Problem details: Look below for the line containing "Make sure you got this file referenced"; from there through the line containing "####client.js", both lines included, please set down each line exactly and nothing else.

Input data:
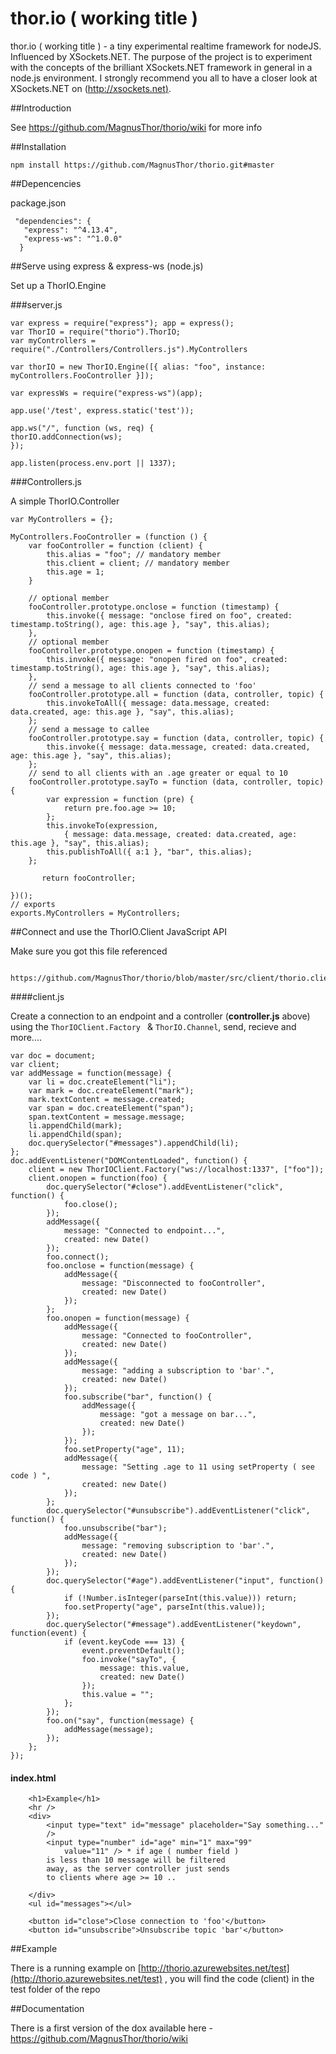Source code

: # thor.io ( working title ) 
thor.io ( working title )  - a tiny experimental realtime framework for nodeJS.  Influenced by XSockets.NET. The purpose of the project is to experiment with the concepts of the brilliant XSockets.NET framework in general in a node.js environment. I strongly recommend you all to have a closer look at XSockets.NET on ([http://xsockets.net)](http://xsockets.net).  

##Introduction


See https://github.com/MagnusThor/thorio/wiki for more info

##Installation

    npm install https://github.com/MagnusThor/thorio.git#master


##Depencencies 

package.json

     "dependencies": {
       "express": "^4.13.4",
       "express-ws": "^1.0.0"
      }


##Serve using express & express-ws (node.js)

Set up a ThorIO.Engine

###server.js


	var express = require("express"); app = express();
	var ThorIO = require("thorio").ThorIO;
	var myControllers = require("./Controllers/Controllers.js").MyControllers
	
	var thorIO = new ThorIO.Engine([{ alias: "foo", instance: myControllers.FooController }]);
	
	var expressWs = require("express-ws")(app);
	
	app.use('/test', express.static('test'));
	
	app.ws("/", function (ws, req) {
	thorIO.addConnection(ws);
	});
	
	app.listen(process.env.port || 1337);



###Controllers.js

A simple ThorIO.Controller


	var MyControllers = {};

	MyControllers.FooController = (function () {
	    var fooController = function (client) {
	        this.alias = "foo"; // mandatory member
	        this.client = client; // mandatory member
	        this.age = 1;
	    }
	    
	    // optional member
	    fooController.prototype.onclose = function (timestamp) {
	        this.invoke({ message: "onclose fired on foo", created: timestamp.toString(), age: this.age }, "say", this.alias);
	    },
	    // optional member
	    fooController.prototype.onopen = function (timestamp) {
	        this.invoke({ message: "onopen fired on foo", created: timestamp.toString(), age: this.age }, "say", this.alias);
	    },
	    // send a message to all clients connected to 'foo'
	    fooController.prototype.all = function (data, controller, topic) {
	        this.invokeToAll({ message: data.message, created: data.created, age: this.age }, "say", this.alias);
	    };
	    // send a message to callee  
	    fooController.prototype.say = function (data, controller, topic) {
	        this.invoke({ message: data.message, created: data.created, age: this.age }, "say", this.alias);
	    };    
	    // send to all clients with an .age greater or equal to 10
	    fooController.prototype.sayTo = function (data, controller, topic) {
	        var expression = function (pre) {
	            return pre.foo.age >= 10;
	        };
	        this.invokeTo(expression,
	            { message: data.message, created: data.created, age: this.age }, "say", this.alias);
	        this.publishToAll({ a:1 }, "bar", this.alias);
	    };
           
           return fooController;
           
	})();
	// exports
	exports.MyControllers = MyControllers;
  

##Connect and use the ThorIO.Client JavaScript API

Make sure you got this file referenced

       https://github.com/MagnusThor/thorio/blob/master/src/client/thorio.client.latest.js

####client.js

Create a connection to an endpoint and a controller (**controller.js** above) using the `ThorIOClient.Factory ` & `ThorIO.Channel`, send, recieve and more....

    var doc = document;
    var client;
    var addMessage = function(message) {
    	var li = doc.createElement("li");
    	var mark = doc.createElement("mark");
    	mark.textContent = message.created;
    	var span = doc.createElement("span");
    	span.textContent = message.message;
    	li.appendChild(mark);
    	li.appendChild(span);
    	doc.querySelector("#messages").appendChild(li);
    };
    doc.addEventListener("DOMContentLoaded", function() {
    	client = new ThorIOClient.Factory("ws://localhost:1337", ["foo"]);
    	client.onopen = function(foo) {
    		doc.querySelector("#close").addEventListener("click", function() {
    			foo.close();
    		});
    		addMessage({
    			message: "Connected to endpoint...",
    			created: new Date()
    		});
    		foo.connect();
    		foo.onclose = function(message) {
    			addMessage({
    				message: "Disconnected to fooController",
    				created: new Date()
    			});
    		};
    		foo.onopen = function(message) {
    			addMessage({
    				message: "Connected to fooController",
    				created: new Date()
    			});
    			addMessage({
    				message: "adding a subscription to 'bar'.",
    				created: new Date()
    			});
    			foo.subscribe("bar", function() {
    				addMessage({
    					message: "got a message on bar...",
    					created: new Date()
    				});
    			});
    			foo.setProperty("age", 11);
    			addMessage({
    				message: "Setting .age to 11 using setProperty ( see code ) ",
    				created: new Date()
    			});
    		};
    		doc.querySelector("#unsubscribe").addEventListener("click", function() {
    			foo.unsubscribe("bar");
    			addMessage({
    				message: "removing subscription to 'bar'.",
    				created: new Date()
    			});
    		});
    		doc.querySelector("#age").addEventListener("input", function() {
    			if (!Number.isInteger(parseInt(this.value))) return;
    			foo.setProperty("age", parseInt(this.value));
    		});
    		doc.querySelector("#message").addEventListener("keydown", function(event) {
    			if (event.keyCode === 13) {
    				event.preventDefault();
    				foo.invoke("sayTo", {
    					message: this.value,
    					created: new Date()
    				});
    				this.value = "";
    			};
    		});
    		foo.on("say", function(message) {
    			addMessage(message);
    		});
    	};
    });


#### index.html

		<h1>Example</h1>
		<hr />
		<div>
			<input type="text" id="message" placeholder="Say something..."
			/>
			<input type="number" id="age" min="1" max="99"
				value="11" /> * if age ( number field )
			is less than 10 message will be filtered
			away, as the server controller just sends
			to clients where age >= 10 ..
		
		</div>
		<ul id="messages"></ul>
		
		<button id="close">Close connection to 'foo'</button>
		<button id="unsubscribe">Unsubscribe topic 'bar'</button>


##Example 
   
There is a running example on [http://thorio.azurewebsites.net/test](http://thorio.azurewebsites.net/test) , you will find the code (client) in the test folder of the repo

##Documentation

There is a first version of the dox available here - https://github.com/MagnusThor/thorio/wiki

Answer to this task:
Make sure you got this file referenced

       https://github.com/MagnusThor/thorio/blob/master/src/client/thorio.client.latest.js

####client.js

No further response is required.